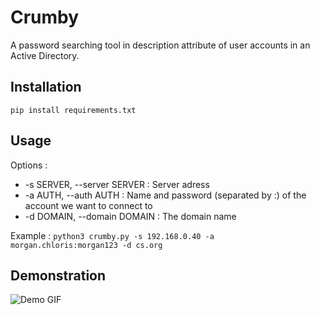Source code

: # Crumby

A password searching tool in description attribute of user accounts in an Active Directory.

## Installation

`pip install requirements.txt`

## Usage

Options :
- -s SERVER, --server SERVER : Server adress
- -a AUTH, --auth AUTH : Name and password (separated by :) of the account we want to connect to
- -d DOMAIN, --domain DOMAIN : The domain name

Example :
`python3 crumby.py -s 192.168.0.40 -a morgan.chloris:morgan123 -d cs.org`

## Demonstration

![Demo GIF](./demo.gif)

========================================================================

What you are asked to do:
All of the data is to be transcribed exactly, with images omitted.

Exercise answer:
Source code

: # Crumby

A password searching tool in description attribute of user accounts in an Active Directory.

## Installation

`pip install requirements.txt`

## Usage

Options :
- -s SERVER, --server SERVER : Server adress
- -a AUTH, --auth AUTH : Name and password (separated by :) of the account we want to connect to
- -d DOMAIN, --domain DOMAIN : The domain name

Example :
`python3 crumby.py -s 192.168.0.40 -a morgan.chloris:morgan123 -d cs.org`

## Demonstration

![Demo GIF](./demo.gif)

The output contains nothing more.